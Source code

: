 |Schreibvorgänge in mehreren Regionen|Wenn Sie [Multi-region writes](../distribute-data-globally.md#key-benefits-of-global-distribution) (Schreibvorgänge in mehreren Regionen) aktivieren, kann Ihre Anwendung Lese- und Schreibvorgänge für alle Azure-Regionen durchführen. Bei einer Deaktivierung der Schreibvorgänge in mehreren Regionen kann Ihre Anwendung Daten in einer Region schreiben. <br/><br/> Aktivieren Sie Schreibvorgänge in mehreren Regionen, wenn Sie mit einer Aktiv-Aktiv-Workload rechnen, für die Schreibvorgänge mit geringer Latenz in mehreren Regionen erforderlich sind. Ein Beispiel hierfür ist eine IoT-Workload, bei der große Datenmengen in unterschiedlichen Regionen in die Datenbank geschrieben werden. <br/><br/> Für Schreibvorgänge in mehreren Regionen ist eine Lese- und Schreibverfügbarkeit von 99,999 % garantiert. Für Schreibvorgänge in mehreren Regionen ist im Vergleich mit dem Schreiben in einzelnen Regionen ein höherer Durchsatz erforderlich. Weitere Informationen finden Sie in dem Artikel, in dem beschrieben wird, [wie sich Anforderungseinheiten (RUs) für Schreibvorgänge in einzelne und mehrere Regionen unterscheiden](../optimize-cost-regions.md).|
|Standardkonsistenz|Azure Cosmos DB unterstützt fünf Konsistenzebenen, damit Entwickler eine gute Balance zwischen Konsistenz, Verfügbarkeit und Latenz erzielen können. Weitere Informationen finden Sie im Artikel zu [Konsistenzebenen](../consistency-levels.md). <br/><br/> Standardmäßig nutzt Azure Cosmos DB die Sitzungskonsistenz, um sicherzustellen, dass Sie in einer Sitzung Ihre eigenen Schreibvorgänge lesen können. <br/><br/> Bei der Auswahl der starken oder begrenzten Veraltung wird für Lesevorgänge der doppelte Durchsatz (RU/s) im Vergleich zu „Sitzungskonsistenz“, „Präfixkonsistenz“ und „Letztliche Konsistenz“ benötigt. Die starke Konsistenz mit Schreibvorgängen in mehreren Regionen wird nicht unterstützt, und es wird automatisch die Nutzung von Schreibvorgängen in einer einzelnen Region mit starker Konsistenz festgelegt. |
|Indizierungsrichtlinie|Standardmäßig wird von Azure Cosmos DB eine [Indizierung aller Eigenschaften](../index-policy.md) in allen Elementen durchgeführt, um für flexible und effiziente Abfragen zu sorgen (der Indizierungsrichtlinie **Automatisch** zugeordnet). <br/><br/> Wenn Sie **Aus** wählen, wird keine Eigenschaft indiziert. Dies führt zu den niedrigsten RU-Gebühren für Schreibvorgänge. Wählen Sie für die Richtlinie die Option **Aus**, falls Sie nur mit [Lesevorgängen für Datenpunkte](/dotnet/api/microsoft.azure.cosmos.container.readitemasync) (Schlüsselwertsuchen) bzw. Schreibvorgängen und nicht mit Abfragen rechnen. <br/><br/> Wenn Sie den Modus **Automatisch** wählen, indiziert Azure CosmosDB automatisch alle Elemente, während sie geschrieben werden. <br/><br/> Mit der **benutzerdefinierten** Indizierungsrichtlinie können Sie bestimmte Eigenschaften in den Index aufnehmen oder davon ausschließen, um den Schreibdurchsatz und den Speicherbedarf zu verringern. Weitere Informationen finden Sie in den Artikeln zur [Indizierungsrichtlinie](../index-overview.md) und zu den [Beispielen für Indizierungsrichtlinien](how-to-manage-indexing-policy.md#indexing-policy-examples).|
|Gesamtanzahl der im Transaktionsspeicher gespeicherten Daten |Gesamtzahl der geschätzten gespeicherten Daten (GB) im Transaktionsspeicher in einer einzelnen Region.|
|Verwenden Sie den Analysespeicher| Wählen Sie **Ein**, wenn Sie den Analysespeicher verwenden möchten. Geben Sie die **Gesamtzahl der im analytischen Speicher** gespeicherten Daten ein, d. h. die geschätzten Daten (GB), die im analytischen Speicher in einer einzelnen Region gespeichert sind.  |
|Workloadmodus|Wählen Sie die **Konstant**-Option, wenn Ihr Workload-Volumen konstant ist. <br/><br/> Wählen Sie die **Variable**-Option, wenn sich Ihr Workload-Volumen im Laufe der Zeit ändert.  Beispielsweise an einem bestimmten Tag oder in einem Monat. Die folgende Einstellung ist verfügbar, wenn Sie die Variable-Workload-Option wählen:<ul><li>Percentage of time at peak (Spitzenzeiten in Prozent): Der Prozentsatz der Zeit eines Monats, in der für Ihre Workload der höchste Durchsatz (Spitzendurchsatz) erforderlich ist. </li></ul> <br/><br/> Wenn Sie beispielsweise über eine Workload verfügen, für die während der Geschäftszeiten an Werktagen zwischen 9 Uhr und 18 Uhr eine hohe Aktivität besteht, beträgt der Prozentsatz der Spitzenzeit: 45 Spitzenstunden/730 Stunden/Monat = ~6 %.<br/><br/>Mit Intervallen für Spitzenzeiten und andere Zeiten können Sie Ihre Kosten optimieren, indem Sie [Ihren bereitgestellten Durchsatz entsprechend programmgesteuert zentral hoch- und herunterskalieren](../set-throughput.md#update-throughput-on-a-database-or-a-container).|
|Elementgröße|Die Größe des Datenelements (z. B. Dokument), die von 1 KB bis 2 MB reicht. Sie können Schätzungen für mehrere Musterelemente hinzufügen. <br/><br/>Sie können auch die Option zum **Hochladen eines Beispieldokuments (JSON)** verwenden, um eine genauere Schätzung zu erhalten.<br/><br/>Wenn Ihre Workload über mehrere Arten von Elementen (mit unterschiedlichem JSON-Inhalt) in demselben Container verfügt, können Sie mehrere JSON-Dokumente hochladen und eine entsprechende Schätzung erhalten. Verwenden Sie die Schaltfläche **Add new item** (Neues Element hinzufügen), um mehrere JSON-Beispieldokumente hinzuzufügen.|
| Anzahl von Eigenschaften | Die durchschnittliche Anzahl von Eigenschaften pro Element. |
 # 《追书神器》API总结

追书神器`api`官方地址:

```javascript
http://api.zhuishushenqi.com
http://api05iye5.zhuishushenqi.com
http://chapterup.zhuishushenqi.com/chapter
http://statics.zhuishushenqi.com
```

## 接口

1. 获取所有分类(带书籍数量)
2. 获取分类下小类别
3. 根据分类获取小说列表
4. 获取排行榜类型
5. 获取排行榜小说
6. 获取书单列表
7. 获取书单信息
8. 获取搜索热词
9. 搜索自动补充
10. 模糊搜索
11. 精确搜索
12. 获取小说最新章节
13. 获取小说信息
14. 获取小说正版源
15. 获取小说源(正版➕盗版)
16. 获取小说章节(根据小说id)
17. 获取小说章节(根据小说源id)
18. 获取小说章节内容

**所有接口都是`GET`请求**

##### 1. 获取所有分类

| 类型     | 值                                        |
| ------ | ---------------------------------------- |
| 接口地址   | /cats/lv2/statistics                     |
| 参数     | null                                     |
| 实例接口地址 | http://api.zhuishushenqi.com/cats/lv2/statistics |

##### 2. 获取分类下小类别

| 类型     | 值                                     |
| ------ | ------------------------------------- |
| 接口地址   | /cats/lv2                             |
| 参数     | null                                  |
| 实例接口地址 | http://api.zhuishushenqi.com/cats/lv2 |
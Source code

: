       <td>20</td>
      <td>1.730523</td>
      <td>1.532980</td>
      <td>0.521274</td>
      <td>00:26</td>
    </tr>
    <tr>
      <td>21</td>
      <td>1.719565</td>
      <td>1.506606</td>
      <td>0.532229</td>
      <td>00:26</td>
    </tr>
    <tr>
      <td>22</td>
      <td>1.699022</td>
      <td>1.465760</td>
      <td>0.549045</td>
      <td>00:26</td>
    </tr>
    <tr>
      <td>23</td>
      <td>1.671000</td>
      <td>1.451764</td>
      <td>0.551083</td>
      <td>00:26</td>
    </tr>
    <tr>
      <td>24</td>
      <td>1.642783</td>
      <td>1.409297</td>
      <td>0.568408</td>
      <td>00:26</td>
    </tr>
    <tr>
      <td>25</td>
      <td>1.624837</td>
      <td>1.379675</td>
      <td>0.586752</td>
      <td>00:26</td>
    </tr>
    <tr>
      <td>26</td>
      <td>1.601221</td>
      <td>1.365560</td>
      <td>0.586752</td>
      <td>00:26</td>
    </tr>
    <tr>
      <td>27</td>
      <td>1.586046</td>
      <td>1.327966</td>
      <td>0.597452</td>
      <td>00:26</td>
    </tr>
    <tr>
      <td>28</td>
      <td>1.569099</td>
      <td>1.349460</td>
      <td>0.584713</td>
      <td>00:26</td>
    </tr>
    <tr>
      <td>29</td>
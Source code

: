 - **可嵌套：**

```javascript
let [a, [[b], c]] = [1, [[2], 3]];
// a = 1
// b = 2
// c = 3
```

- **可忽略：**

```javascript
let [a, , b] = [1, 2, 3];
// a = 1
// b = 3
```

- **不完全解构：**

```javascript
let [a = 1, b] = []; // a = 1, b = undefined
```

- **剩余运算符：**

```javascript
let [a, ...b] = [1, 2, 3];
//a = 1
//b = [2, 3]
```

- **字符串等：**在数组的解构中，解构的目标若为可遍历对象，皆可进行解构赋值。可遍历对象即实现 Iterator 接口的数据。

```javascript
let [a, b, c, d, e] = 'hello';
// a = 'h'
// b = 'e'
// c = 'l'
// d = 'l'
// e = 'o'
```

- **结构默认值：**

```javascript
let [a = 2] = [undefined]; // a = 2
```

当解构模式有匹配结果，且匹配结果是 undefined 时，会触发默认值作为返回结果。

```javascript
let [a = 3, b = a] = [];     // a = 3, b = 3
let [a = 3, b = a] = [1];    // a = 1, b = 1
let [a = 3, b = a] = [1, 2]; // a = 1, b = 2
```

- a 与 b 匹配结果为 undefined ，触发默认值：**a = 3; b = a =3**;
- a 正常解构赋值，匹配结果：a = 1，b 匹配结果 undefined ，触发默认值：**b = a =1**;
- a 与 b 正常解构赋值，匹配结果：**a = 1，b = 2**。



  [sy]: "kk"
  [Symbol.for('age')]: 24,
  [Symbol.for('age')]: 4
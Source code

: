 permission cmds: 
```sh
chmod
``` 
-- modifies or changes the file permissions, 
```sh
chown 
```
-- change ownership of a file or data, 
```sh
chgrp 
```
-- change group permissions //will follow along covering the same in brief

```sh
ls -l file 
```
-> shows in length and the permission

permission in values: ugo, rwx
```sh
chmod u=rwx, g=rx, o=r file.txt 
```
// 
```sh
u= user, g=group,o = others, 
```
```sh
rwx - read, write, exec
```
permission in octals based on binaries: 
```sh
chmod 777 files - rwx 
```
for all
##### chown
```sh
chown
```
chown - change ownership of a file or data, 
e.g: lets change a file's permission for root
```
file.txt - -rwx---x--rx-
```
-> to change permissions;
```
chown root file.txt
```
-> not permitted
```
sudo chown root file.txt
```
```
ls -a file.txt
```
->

§ §

**Required action:** Return each line of the records above in which the word "cats" occurs.

**Response to the task:**
| 接口地址   | /cats/lv2/statistics                     |
| 实例接口地址 | http://api.zhuishushenqi.com/cats/lv2/statistics |
| 接口地址   | /cats/lv2                             |
| 实例接口地址 | http://api.zhuishushenqi.com/cats/lv2 |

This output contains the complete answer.